Could you retype exactly the line containing "Subsequently the programming" and every line after it in the data below, leaving out the pictures?

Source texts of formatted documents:
○ ○ ○ ○
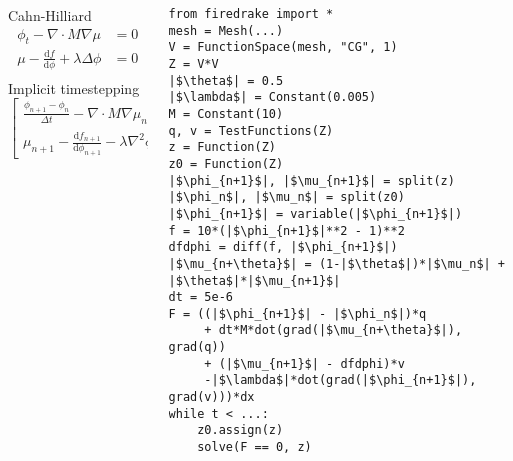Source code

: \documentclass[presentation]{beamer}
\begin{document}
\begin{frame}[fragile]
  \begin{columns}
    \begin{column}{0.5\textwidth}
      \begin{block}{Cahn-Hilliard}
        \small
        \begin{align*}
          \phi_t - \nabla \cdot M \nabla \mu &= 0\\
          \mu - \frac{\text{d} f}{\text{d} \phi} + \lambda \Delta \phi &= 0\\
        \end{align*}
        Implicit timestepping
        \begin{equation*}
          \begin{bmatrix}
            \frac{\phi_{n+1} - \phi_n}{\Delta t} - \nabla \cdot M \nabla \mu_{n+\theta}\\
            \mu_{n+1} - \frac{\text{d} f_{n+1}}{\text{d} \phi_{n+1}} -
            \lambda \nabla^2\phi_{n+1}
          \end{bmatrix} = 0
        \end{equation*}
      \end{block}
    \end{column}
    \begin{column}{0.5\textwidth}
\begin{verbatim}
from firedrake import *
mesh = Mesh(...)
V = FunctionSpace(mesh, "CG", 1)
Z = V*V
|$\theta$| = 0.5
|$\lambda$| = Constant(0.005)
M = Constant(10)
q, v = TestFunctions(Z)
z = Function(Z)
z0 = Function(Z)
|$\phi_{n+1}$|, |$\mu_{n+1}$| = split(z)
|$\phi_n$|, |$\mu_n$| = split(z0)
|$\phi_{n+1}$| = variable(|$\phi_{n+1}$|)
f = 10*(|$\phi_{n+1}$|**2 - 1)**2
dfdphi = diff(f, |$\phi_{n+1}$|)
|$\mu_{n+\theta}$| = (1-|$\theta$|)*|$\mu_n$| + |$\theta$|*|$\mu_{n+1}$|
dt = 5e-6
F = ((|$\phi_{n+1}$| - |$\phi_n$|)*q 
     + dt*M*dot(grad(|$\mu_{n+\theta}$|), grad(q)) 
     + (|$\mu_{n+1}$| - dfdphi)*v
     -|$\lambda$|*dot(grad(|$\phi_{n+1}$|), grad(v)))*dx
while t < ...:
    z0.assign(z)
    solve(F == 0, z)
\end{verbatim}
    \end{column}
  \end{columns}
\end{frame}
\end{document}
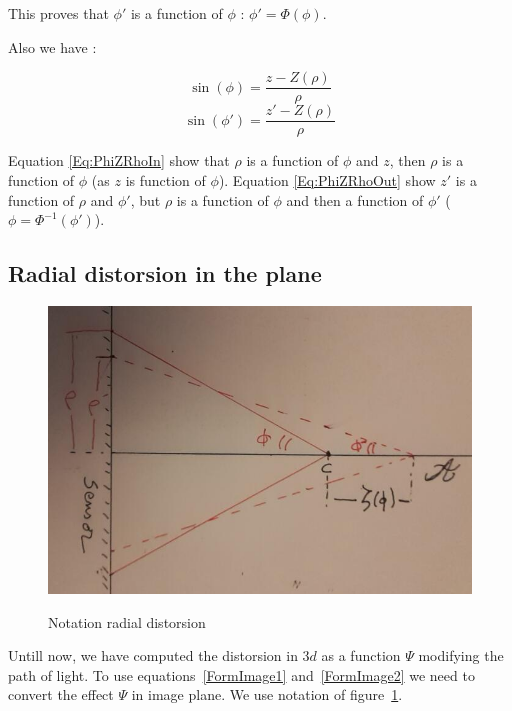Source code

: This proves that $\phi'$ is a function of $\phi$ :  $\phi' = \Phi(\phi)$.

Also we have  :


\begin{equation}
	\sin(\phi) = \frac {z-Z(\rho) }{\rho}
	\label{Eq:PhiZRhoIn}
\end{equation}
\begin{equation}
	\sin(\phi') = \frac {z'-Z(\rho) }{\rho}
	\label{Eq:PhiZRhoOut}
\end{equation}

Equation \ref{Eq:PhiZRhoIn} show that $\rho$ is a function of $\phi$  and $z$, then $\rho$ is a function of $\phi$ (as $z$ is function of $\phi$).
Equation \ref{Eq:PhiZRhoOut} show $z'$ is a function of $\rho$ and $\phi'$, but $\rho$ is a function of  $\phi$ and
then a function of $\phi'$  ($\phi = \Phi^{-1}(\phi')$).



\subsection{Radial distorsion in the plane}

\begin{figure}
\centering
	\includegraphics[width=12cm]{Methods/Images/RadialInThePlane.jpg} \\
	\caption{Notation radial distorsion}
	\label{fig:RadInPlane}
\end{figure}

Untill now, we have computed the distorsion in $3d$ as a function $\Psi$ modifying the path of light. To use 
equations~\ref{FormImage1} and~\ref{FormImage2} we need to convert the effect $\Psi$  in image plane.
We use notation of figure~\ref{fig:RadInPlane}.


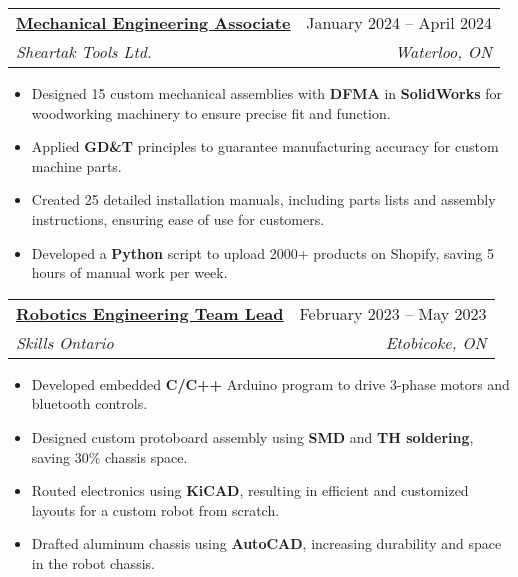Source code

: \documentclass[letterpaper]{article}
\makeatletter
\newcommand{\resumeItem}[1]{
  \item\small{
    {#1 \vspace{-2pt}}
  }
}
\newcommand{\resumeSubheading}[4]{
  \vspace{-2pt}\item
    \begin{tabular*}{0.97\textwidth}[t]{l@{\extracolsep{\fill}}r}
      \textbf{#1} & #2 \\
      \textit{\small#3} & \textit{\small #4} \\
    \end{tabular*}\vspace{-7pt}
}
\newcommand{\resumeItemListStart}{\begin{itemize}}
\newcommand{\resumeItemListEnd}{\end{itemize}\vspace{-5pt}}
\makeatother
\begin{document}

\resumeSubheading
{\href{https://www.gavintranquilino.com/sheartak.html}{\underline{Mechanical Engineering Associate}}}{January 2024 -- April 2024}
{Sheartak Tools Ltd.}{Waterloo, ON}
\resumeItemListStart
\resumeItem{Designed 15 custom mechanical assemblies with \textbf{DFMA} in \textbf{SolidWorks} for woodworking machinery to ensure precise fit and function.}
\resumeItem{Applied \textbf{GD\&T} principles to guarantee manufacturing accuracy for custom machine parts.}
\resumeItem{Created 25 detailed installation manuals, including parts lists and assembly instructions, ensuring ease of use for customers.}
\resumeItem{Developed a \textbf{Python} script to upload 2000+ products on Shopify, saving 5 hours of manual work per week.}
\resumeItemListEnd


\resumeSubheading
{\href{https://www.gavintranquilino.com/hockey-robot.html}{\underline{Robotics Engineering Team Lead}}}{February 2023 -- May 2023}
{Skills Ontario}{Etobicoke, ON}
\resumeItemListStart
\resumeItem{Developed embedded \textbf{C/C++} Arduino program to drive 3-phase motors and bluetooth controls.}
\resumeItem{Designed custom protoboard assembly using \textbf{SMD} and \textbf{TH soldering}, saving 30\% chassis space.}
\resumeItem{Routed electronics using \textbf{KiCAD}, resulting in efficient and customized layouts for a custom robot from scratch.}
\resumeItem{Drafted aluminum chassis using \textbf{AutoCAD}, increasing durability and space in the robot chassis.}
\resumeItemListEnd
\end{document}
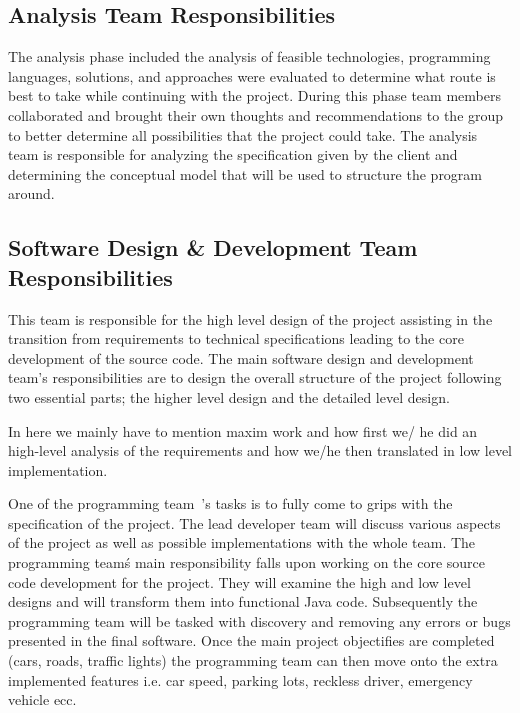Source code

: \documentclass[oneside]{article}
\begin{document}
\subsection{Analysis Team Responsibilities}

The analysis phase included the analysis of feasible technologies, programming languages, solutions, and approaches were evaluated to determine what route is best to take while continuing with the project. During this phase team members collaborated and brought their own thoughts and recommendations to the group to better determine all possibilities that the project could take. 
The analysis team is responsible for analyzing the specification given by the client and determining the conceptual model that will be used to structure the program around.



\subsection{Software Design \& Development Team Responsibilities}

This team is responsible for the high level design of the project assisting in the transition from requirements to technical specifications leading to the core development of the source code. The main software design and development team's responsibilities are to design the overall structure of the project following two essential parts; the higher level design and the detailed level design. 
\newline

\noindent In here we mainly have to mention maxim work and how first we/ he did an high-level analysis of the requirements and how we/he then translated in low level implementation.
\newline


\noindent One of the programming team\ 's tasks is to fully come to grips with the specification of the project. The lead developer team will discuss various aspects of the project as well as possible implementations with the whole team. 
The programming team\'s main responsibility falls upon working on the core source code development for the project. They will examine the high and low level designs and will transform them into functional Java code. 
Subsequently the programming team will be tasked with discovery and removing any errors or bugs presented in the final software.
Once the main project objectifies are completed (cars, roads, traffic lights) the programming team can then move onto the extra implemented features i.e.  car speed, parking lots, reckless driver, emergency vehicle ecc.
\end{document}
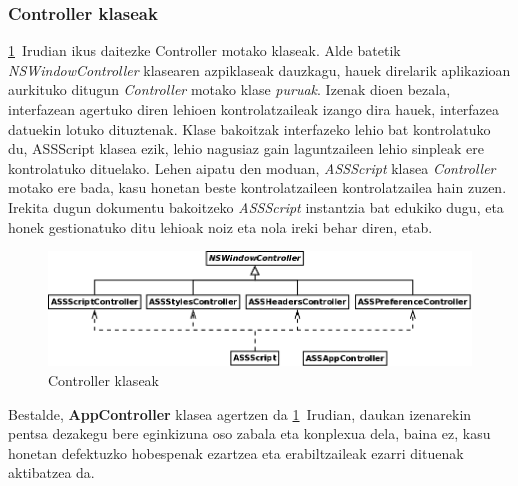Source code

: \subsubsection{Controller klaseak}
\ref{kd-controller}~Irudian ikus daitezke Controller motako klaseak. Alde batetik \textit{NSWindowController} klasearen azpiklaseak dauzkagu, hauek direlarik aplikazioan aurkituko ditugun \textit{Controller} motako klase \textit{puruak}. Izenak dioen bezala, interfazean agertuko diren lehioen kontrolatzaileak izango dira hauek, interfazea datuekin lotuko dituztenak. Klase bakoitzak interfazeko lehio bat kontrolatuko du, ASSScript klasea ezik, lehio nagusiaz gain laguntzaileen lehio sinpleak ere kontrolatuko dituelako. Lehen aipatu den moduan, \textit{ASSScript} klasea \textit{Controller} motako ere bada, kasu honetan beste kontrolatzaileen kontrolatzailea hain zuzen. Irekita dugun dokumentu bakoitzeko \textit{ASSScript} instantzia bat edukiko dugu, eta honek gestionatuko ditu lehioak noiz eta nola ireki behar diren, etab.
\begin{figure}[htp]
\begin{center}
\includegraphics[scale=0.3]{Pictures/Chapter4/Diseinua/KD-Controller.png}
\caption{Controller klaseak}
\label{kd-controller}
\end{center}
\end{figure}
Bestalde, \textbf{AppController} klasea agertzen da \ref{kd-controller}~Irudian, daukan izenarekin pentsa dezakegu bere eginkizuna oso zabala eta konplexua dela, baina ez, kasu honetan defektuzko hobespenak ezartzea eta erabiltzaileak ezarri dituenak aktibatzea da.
○ ○ ○ ○
Exercise solution:
Subsequently the programming team will be tasked with discovery and removing any errors or bugs presented in the final software.
Once the main project objectifies are completed (cars, roads, traffic lights) the programming team can then move onto the extra implemented features i.e.  car speed, parking lots, reckless driver, emergency vehicle ecc.
\end{document}
Source code

: \subsubsection{Controller klaseak}
\ref{kd-controller}~Irudian ikus daitezke Controller motako klaseak. Alde batetik \textit{NSWindowController} klasearen azpiklaseak dauzkagu, hauek direlarik aplikazioan aurkituko ditugun \textit{Controller} motako klase \textit{puruak}. Izenak dioen bezala, interfazean agertuko diren lehioen kontrolatzaileak izango dira hauek, interfazea datuekin lotuko dituztenak. Klase bakoitzak interfazeko lehio bat kontrolatuko du, ASSScript klasea ezik, lehio nagusiaz gain laguntzaileen lehio sinpleak ere kontrolatuko dituelako. Lehen aipatu den moduan, \textit{ASSScript} klasea \textit{Controller} motako ere bada, kasu honetan beste kontrolatzaileen kontrolatzailea hain zuzen. Irekita dugun dokumentu bakoitzeko \textit{ASSScript} instantzia bat edukiko dugu, eta honek gestionatuko ditu lehioak noiz eta nola ireki behar diren, etab.
\begin{figure}[htp]
\begin{center}
\includegraphics[scale=0.3]{Pictures/Chapter4/Diseinua/KD-Controller.png}
\caption{Controller klaseak}
\label{kd-controller}
\end{center}
\end{figure}
Bestalde, \textbf{AppController} klasea agertzen da \ref{kd-controller}~Irudian, daukan izenarekin pentsa dezakegu bere eginkizuna oso zabala eta konplexua dela, baina ez, kasu honetan defektuzko hobespenak ezartzea eta erabiltzaileak ezarri dituenak aktibatzea da.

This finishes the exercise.